Nearly 80,000 South Australian government employees’ records, including their names, tax file numbers, and banking information, may have been taken in a cyber-attack, with workers told to assume their personal information has been stolen.
Rob Lucas, the Treasurer of South Australia, first revealed on Friday that 38,000 government employees’ records had been stolen in a cyber-attack, but verified the scope of the data breach on Wednesday.
Frontier Software, an external business that has provided payroll software to the South Australian government for the past 20 years, was the target of the attack.

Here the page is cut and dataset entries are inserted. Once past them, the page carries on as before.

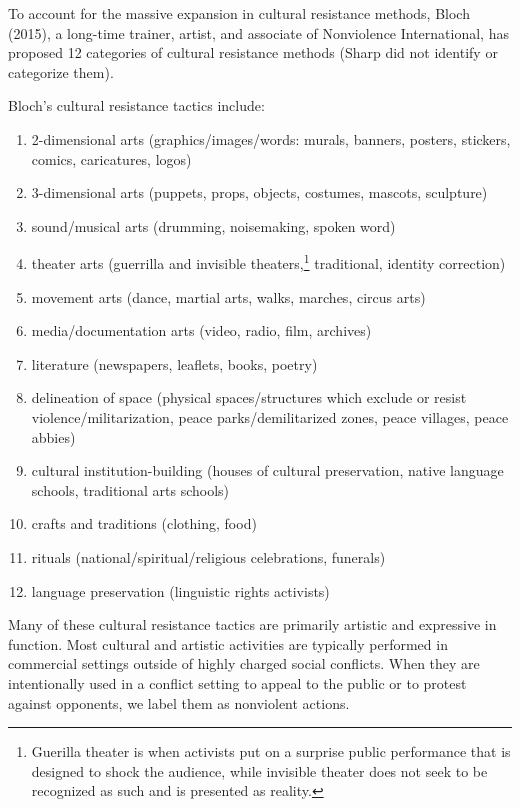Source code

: \documentclass[twoside,a4paper,12pt,fleqn,openany]{extbook}
\begin{document}
To account for the massive expansion in cultural resistance methods, Bloch (2015), a long-time trainer, artist, and associate of Nonviolence International, has proposed 12 categories of cultural resistance methods (Sharp did not identify or categorize them).

Bloch’s cultural resistance tactics include:

\begin{enumerate}
\item 2-dimensional arts (graphics/images/words: murals, banners, posters, stickers,
comics, caricatures, logos)
\item 3-dimensional arts (puppets, props, objects, costumes, mascots, sculpture)
\item sound/musical arts (drumming, noisemaking, spoken word)
\item theater arts (guerrilla and invisible theaters,\footnote{Guerilla theater is when activists put on a surprise public performance that is designed to shock the audience, while invisible theater does not seek to be recognized as such and is presented as reality.} traditional, identity correction)
\item movement arts (dance, martial arts, walks, marches, circus arts)
\item media/documentation arts (video, radio, film, archives)
\item literature (newspapers, leaflets, books, poetry)
\item delineation of space (physical spaces/structures which exclude or resist violence/militarization, peace parks/demilitarized zones, peace villages, peace abbies)
\item cultural institution-building (houses of cultural preservation, native language schools, traditional arts schools)
\item crafts and traditions (clothing, food)
\item rituals (national/spiritual/religious celebrations, funerals)
\item language preservation (linguistic rights activists)
\end{enumerate}

Many of these cultural resistance tactics are primarily artistic and expressive in function. Most cultural and artistic activities are typically performed in commercial settings outside of highly charged social conflicts. When they are intentionally used in a conflict setting to appeal to the public or to protest against opponents, we label them as nonviolent actions.
\end{document}
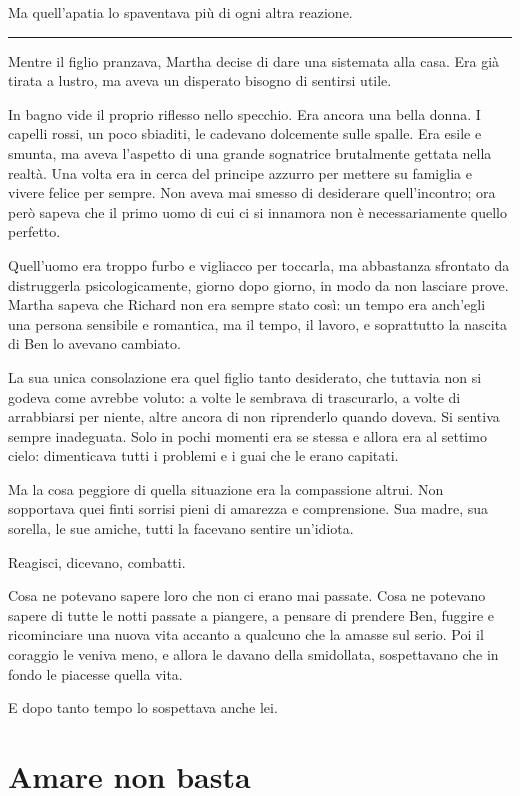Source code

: \documentclass[a4paper,10pt]{memoir}
\begin{document}
Ma quell'apatia lo spaventava più di ogni altra reazione.

\plainbreak{1}

Mentre il figlio pranzava, Martha decise di dare una sistemata alla casa. Era già tirata a lustro, ma aveva un disperato
bisogno di sentirsi utile.

In bagno vide il proprio riflesso nello specchio. Era ancora una bella donna. I capelli rossi, un poco sbiaditi, le
cadevano dolcemente sulle spalle. Era esile e smunta, ma aveva l'aspetto di una grande sognatrice brutalmente gettata
nella realtà. Una volta era in cerca del principe azzurro per mettere su famiglia e vivere felice per sempre. Non aveva
mai smesso di desiderare quell'incontro; ora però sapeva che il primo uomo di cui ci si innamora non è necessariamente
quello perfetto.

Quell’uomo era troppo furbo e vigliacco per toccarla, ma abbastanza sfrontato da distruggerla psicologicamente, giorno
dopo giorno, in modo da non lasciare prove. Martha sapeva che Richard non era sempre stato così: un tempo era anch'egli
una persona sensibile e romantica, ma il tempo, il lavoro, e soprattutto la nascita di Ben lo avevano cambiato.

La sua unica consolazione era quel figlio tanto desiderato, che tuttavia non si godeva come avrebbe voluto: a volte le
sembrava di trascurarlo, a volte di arrabbiarsi per niente, altre ancora di non riprenderlo quando doveva. Si sentiva
sempre inadeguata. Solo in pochi momenti era se stessa e allora era al settimo cielo: dimenticava tutti i problemi e i
guai che le erano capitati.

Ma la cosa peggiore di quella situazione era la compassione altrui. Non sopportava quei finti sorrisi pieni di amarezza
e comprensione. Sua madre, sua sorella, le sue amiche, tutti la facevano sentire un'idiota.

Reagisci, dicevano, combatti.

Cosa ne potevano sapere loro che non ci erano mai passate. Cosa ne potevano sapere di tutte le notti passate a piangere,
a pensare di prendere Ben, fuggire e ricominciare una nuova vita accanto a qualcuno che la amasse sul serio. Poi il
coraggio le veniva meno, e allora le davano della smidollata, sospettavano che in fondo le piacesse quella vita.

E dopo tanto tempo lo sospettava anche lei.

\chapter{Amare non basta}
\end{document}
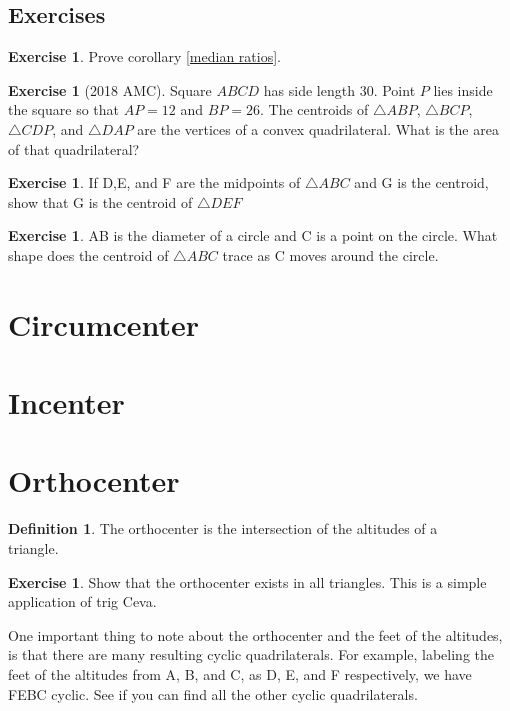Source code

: \documentclass[letterpaper]{article}
\theoremstyle{plain}
\theoremstyle{definition}
\newtheorem{definition}[thm]{Definition}
\newtheorem{exercise}[thm]{Exercise}
\theoremstyle{remark}
\begin{document}
    \subsection*{Exercises}
    \begin{exercise}
        Prove corollary \ref{median ratios}.
    \end{exercise}
    \begin{exercise}[2018 AMC]
        Square $ABCD$ has side length $30$. Point $P$ lies inside the square so that $AP = 12$ and $BP = 26$. The centroids of $\triangle{ABP}$, $\triangle{BCP}$, $\triangle{CDP}$, and $\triangle{DAP}$ are the vertices of a convex quadrilateral. What is the area of that quadrilateral?
    \end{exercise}
    \begin{exercise} If D,E, and F are the midpoints of $\triangle ABC$ and G is the centroid, show that G is the centroid of $\triangle DEF$
    \end{exercise}
    \begin{exercise} AB is the diameter of a circle and C is a point on the circle. What shape does the centroid of $\triangle ABC$ trace as C moves around the circle.
    \end{exercise}

\section{Circumcenter}
\section{Incenter}
\section{Orthocenter}
\begin{mdframed}
    \begin{definition}
        The orthocenter is the intersection of the altitudes of a \\triangle.
   \end{definition} 
\end{mdframed}
\begin{exercise}
    Show that the orthocenter exists in all triangles. This is a simple application of trig Ceva.
\end{exercise}

One important thing to note about the orthocenter and the feet of the altitudes, is that there are many resulting cyclic quadrilaterals.
For example, labeling the feet of the altitudes from A, B, and C, as D, E, and F respectively, we have FEBC cyclic. See if you can find all the other cyclic quadrilaterals. 
\end{document}
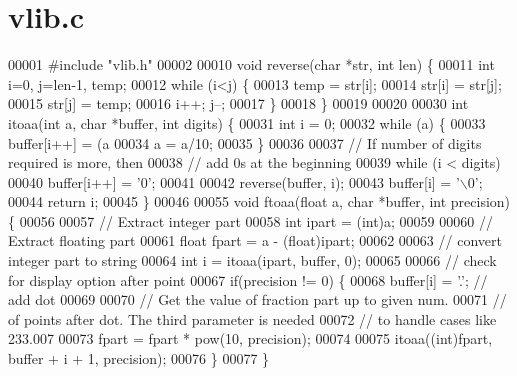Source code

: \section{vlib.\+c}
\label{vlib_8c_source}

\begin{DoxyCode}
00001 \textcolor{preprocessor}{#include "vlib.h"}
00002 
00010 \textcolor{keywordtype}{void} reverse(\textcolor{keywordtype}{char} *str, \textcolor{keywordtype}{int} len) \{
00011     \textcolor{keywordtype}{int} i=0, j=len-1, temp;
00012     \textcolor{keywordflow}{while} (i<j) \{
00013         temp = str[i];
00014         str[i] = str[j];
00015         str[j] = temp;
00016         i++; j--;
00017     \}
00018 \}
00019 
00020 
00030 \textcolor{keywordtype}{int} itoaa(\textcolor{keywordtype}{int} a, \textcolor{keywordtype}{char} *buffer, \textcolor{keywordtype}{int} digits) \{
00031   \textcolor{keywordtype}{int} i = 0;
00032    \textcolor{keywordflow}{while} (a) \{
00033        buffer[i++] = (a%
00034        a = a/10;
00035    \}
00036 
00037    \textcolor{comment}{// If number of digits required is more, then}
00038    \textcolor{comment}{// add 0s at the beginning}
00039    \textcolor{keywordflow}{while} (i < digits)
00040        buffer[i++] = \textcolor{charliteral}{'0'};
00041 
00042    reverse(buffer, i);
00043    buffer[i] = \textcolor{charliteral}{'\(\backslash\)0'};
00044    \textcolor{keywordflow}{return} i;
00045 \}
00046 
00055 \textcolor{keywordtype}{void} ftoaa(\textcolor{keywordtype}{float} a, \textcolor{keywordtype}{char} *buffer, \textcolor{keywordtype}{int} precision) \{
00056 
00057   \textcolor{comment}{// Extract integer part}
00058   \textcolor{keywordtype}{int} ipart = (int)a;
00059 
00060   \textcolor{comment}{// Extract floating part}
00061   \textcolor{keywordtype}{float} fpart = a - (float)ipart;
00062 
00063   \textcolor{comment}{// convert integer part to string}
00064   \textcolor{keywordtype}{int} i = itoaa(ipart, buffer, 0);
00065 
00066   \textcolor{comment}{// check for display option after point}
00067   \textcolor{keywordflow}{if}(precision != 0) \{
00068     buffer[i] = \textcolor{charliteral}{'.'};  \textcolor{comment}{// add dot}
00069 
00070     \textcolor{comment}{// Get the value of fraction part up to given num.}
00071     \textcolor{comment}{// of points after dot. The third parameter is needed}
00072     \textcolor{comment}{// to handle cases like 233.007}
00073     fpart = fpart * pow(10, precision);
00074 
00075     itoaa((\textcolor{keywordtype}{int})fpart, buffer + i + 1, precision);
00076   \}
00077 \}
\end{DoxyCode}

Personnel working for the government since July of last year are affected, with the exception of employees at the Department of Education.

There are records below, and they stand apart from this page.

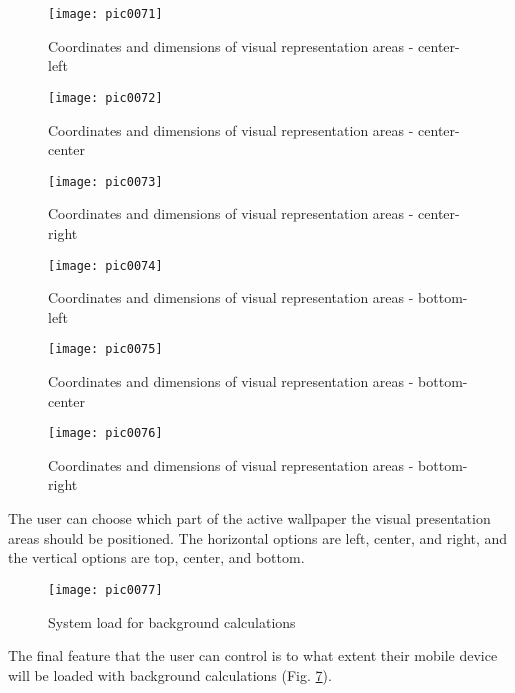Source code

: \begin{figure}[h]
\centering
\texttt{[image: pic0071]}
\caption{Coordinates and dimensions of visual representation areas - center-left}
\label{fig:pic0071}
\end{figure}
\FloatBarrier

\begin{figure}[h]
\centering
\texttt{[image: pic0072]}
\caption{Coordinates and dimensions of visual representation areas - center-center}
\label{fig:pic0072}
\end{figure}
\FloatBarrier

\begin{figure}[h]
\centering
\texttt{[image: pic0073]}
\caption{Coordinates and dimensions of visual representation areas - center-right}
\label{fig:pic0073}
\end{figure}
\FloatBarrier

\begin{figure}[h]
\centering
\texttt{[image: pic0074]}
\caption{Coordinates and dimensions of visual representation areas - bottom-left}
\label{fig:pic0074}
\end{figure}
\FloatBarrier

\begin{figure}[h]
\centering
\texttt{[image: pic0075]}
\caption{Coordinates and dimensions of visual representation areas - bottom-center}
\label{fig:pic0075}
\end{figure}
\FloatBarrier

\begin{figure}[h]
\centering
\texttt{[image: pic0076]}
\caption{Coordinates and dimensions of visual representation areas - bottom-right}
\label{fig:pic0076}
\end{figure}
\FloatBarrier

The user can choose which part of the active wallpaper the visual presentation areas should be positioned. The horizontal options are left, center, and right, and the vertical options are top, center, and bottom.

\begin{figure}[h]
\centering
\texttt{[image: pic0077]}
\caption{System load for background calculations}
\label{fig:pic0077}
\end{figure}
\FloatBarrier

The final feature that the user can control is to what extent their mobile device will be loaded with background calculations (Fig. \ref{fig:pic0077}).

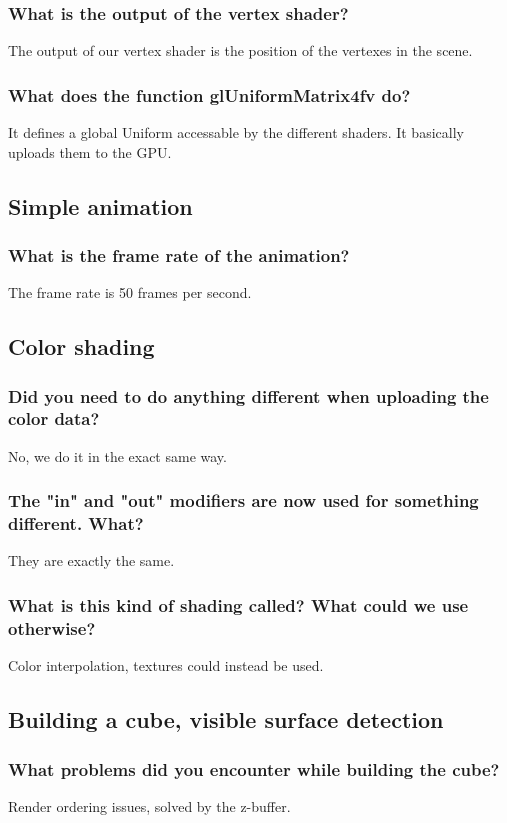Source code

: \documentclass[a4paper,12pt]{article}
\begin{document}
\subsubsection{What is the output of the vertex shader?}
The output of our vertex shader is the position of the vertexes in the scene.

\subsubsection{What does the function glUniformMatrix4fv do?}
It defines a global Uniform accessable by the different shaders. It basically uploads them to the GPU.

\subsection{Simple animation}
\subsubsection{What is the frame rate of the animation?}
The frame rate is 50 frames per second.

\subsection{Color shading}
\subsubsection{Did you need to do anything different when uploading the color data?}
No, we do it in the exact same way.

\subsubsection{The "in" and "out" modifiers are now used for something different. What?}
They are exactly the same.

\subsubsection{What is this kind of shading called? What could we use otherwise?}
Color interpolation, textures could instead be used.


\subsection{Building a cube, visible surface detection}
\subsubsection{What problems did you encounter while building the cube?}
Render ordering issues, solved by the z-buffer.
\end{document}
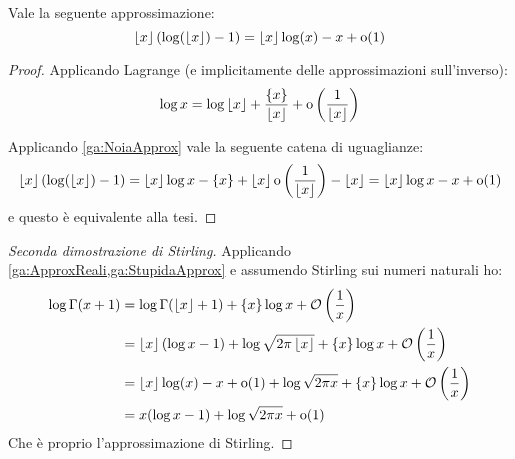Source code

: \begin{lemma}\label{ga:StupidaApprox}
	Vale la seguente approssimazione:
	\begin{equation*}
		\left\lfloor x \right\rfloor(\log(\left\lfloor x \right\rfloor)-1)=\left\lfloor x \right\rfloor \log(x)-x+\mathrm{o}(1)
	\end{equation*}
\end{lemma}
\begin{proof}
	Applicando Lagrange (e implicitamente delle approssimazioni sull'inverso):
	\begin{equation}\label{ga:NoiaApprox}
		\log{x}=\log{\ensuremath{\left\lfloor x \right\rfloor}} + \frac{\{x\}}{\left\lfloor x \right\rfloor} +\mathrm{o}\left(\frac 1{\left\lfloor x \right\rfloor}\right)
	\end{equation}
	
	Applicando \cref{ga:NoiaApprox} vale la seguente catena di uguaglianze:
	\begin{equation*}
		\left\lfloor x \right\rfloor(\log(\left\lfloor x \right\rfloor)-1)=\left\lfloor x \right\rfloor\log{x}-\{x\}+
		\left\lfloor x \right\rfloor\mathrm{o}\left(\frac 1{\left\lfloor x \right\rfloor}\right)-\left\lfloor x \right\rfloor=
		\left\lfloor x \right\rfloor\log{x}-x+\mathrm{o}(1)
	\end{equation*}
	e questo è equivalente alla tesi.
\end{proof}



\begin{proof}[Seconda dimostrazione di Stirling]
	Applicando \cref{ga:ApproxReali,ga:StupidaApprox} e assumendo Stirling sui numeri naturali ho:
	\begin{equation*}\begin{split}
		\log{\Gamma(x+1)}&=\log\Gamma(\left\lfloor x \right\rfloor+1)+\{x\}\log{x}+\mathcal{O}\left(\frac 1x\right)\\
		&=\left\lfloor x \right\rfloor\left(\log{x}-1\right)+\log{\sqrt{2\pi\ensuremath{\left\lfloor x \right\rfloor}}}+\{x\}\log{x}+\mathcal{O}\left(\frac 1x\right)\\
		&=\left\lfloor x \right\rfloor \log(x)-x+\mathrm{o}(1)+\log{\sqrt{2\pi x}}+\{x\}\log{x}+\mathcal{O}\left(\frac 1x\right)\\
		&=x(\log{x}-1)+\log{\sqrt{2\pi x}}+\mathrm{o}(1)
	\end{split}\end{equation*}
	Che è proprio l'approssimazione di Stirling.
\end{proof}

Although investigations are underway, it is suspected that the event was caused by a ransomware attack carried out by Russian hackers five weeks ago.
Employees’ first and last names, date of birth, tax file number, home address, and bank account data are among the personal information stolen.
Lucas apologised to the affected employees, calling it a “very severe breach.”
“It’s practically everyone,” he continued, “from members of parliament to the premier, as well as persons who work on government boards and committees.” “To the degree possible, now that this has happened, we are providing the highest amount of security we can.”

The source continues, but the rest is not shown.